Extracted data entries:
+===+

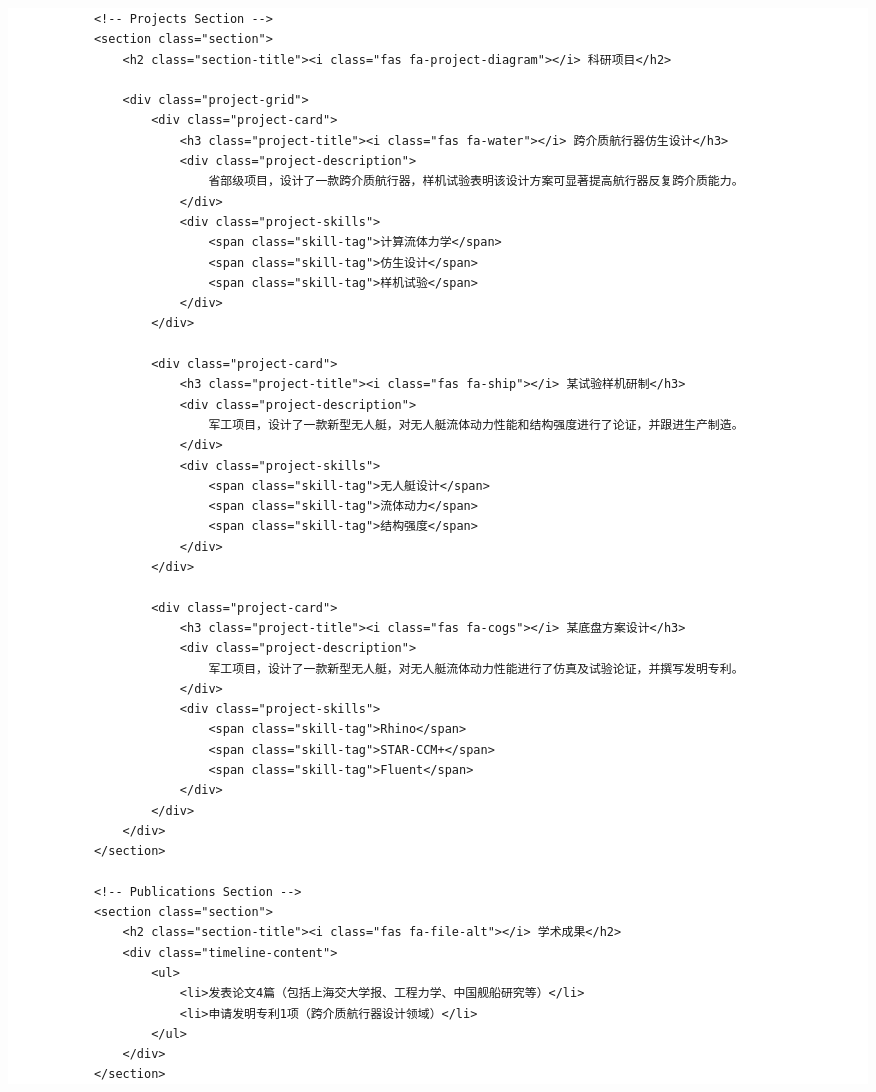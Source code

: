                 <!-- Projects Section -->
                <section class="section">
                    <h2 class="section-title"><i class="fas fa-project-diagram"></i> 科研项目</h2>
                    
                    <div class="project-grid">
                        <div class="project-card">
                            <h3 class="project-title"><i class="fas fa-water"></i> 跨介质航行器仿生设计</h3>
                            <div class="project-description">
                                省部级项目，设计了一款跨介质航行器，样机试验表明该设计方案可显著提高航行器反复跨介质能力。
                            </div>
                            <div class="project-skills">
                                <span class="skill-tag">计算流体力学</span>
                                <span class="skill-tag">仿生设计</span>
                                <span class="skill-tag">样机试验</span>
                            </div>
                        </div>
                        
                        <div class="project-card">
                            <h3 class="project-title"><i class="fas fa-ship"></i> 某试验样机研制</h3>
                            <div class="project-description">
                                军工项目，设计了一款新型无人艇，对无人艇流体动力性能和结构强度进行了论证，并跟进生产制造。
                            </div>
                            <div class="project-skills">
                                <span class="skill-tag">无人艇设计</span>
                                <span class="skill-tag">流体动力</span>
                                <span class="skill-tag">结构强度</span>
                            </div>
                        </div>
                        
                        <div class="project-card">
                            <h3 class="project-title"><i class="fas fa-cogs"></i> 某底盘方案设计</h3>
                            <div class="project-description">
                                军工项目，设计了一款新型无人艇，对无人艇流体动力性能进行了仿真及试验论证，并撰写发明专利。
                            </div>
                            <div class="project-skills">
                                <span class="skill-tag">Rhino</span>
                                <span class="skill-tag">STAR-CCM+</span>
                                <span class="skill-tag">Fluent</span>
                            </div>
                        </div>
                    </div>
                </section>
                
                <!-- Publications Section -->
                <section class="section">
                    <h2 class="section-title"><i class="fas fa-file-alt"></i> 学术成果</h2>
                    <div class="timeline-content">
                        <ul>
                            <li>发表论文4篇（包括上海交大学报、工程力学、中国舰船研究等）</li>
                            <li>申请发明专利1项（跨介质航行器设计领域）</li>
                        </ul>
                    </div>
                </section>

+===+

Output each record exactly as it appears, but not the pictures.

▸ Reply to the exercise:
Source code

:                 <!-- Projects Section -->
                <section class="section">
                    <h2 class="section-title"><i class="fas fa-project-diagram"></i> 科研项目</h2>
                    
                    <div class="project-grid">
                        <div class="project-card">
                            <h3 class="project-title"><i class="fas fa-water"></i> 跨介质航行器仿生设计</h3>
                            <div class="project-description">
                                省部级项目，设计了一款跨介质航行器，样机试验表明该设计方案可显著提高航行器反复跨介质能力。
                            </div>
                            <div class="project-skills">
                                <span class="skill-tag">计算流体力学</span>
                                <span class="skill-tag">仿生设计</span>
                                <span class="skill-tag">样机试验</span>
                            </div>
                        </div>
                        
                        <div class="project-card">
                            <h3 class="project-title"><i class="fas fa-ship"></i> 某试验样机研制</h3>
                            <div class="project-description">
                                军工项目，设计了一款新型无人艇，对无人艇流体动力性能和结构强度进行了论证，并跟进生产制造。
                            </div>
                            <div class="project-skills">
                                <span class="skill-tag">无人艇设计</span>
                                <span class="skill-tag">流体动力</span>
                                <span class="skill-tag">结构强度</span>
                            </div>
                        </div>
                        
                        <div class="project-card">
                            <h3 class="project-title"><i class="fas fa-cogs"></i> 某底盘方案设计</h3>
                            <div class="project-description">
                                军工项目，设计了一款新型无人艇，对无人艇流体动力性能进行了仿真及试验论证，并撰写发明专利。
                            </div>
                            <div class="project-skills">
                                <span class="skill-tag">Rhino</span>
                                <span class="skill-tag">STAR-CCM+</span>
                                <span class="skill-tag">Fluent</span>
                            </div>
                        </div>
                    </div>
                </section>
                
                <!-- Publications Section -->
                <section class="section">
                    <h2 class="section-title"><i class="fas fa-file-alt"></i> 学术成果</h2>
                    <div class="timeline-content">
                        <ul>
                            <li>发表论文4篇（包括上海交大学报、工程力学、中国舰船研究等）</li>
                            <li>申请发明专利1项（跨介质航行器设计领域）</li>
                        </ul>
                    </div>
                </section>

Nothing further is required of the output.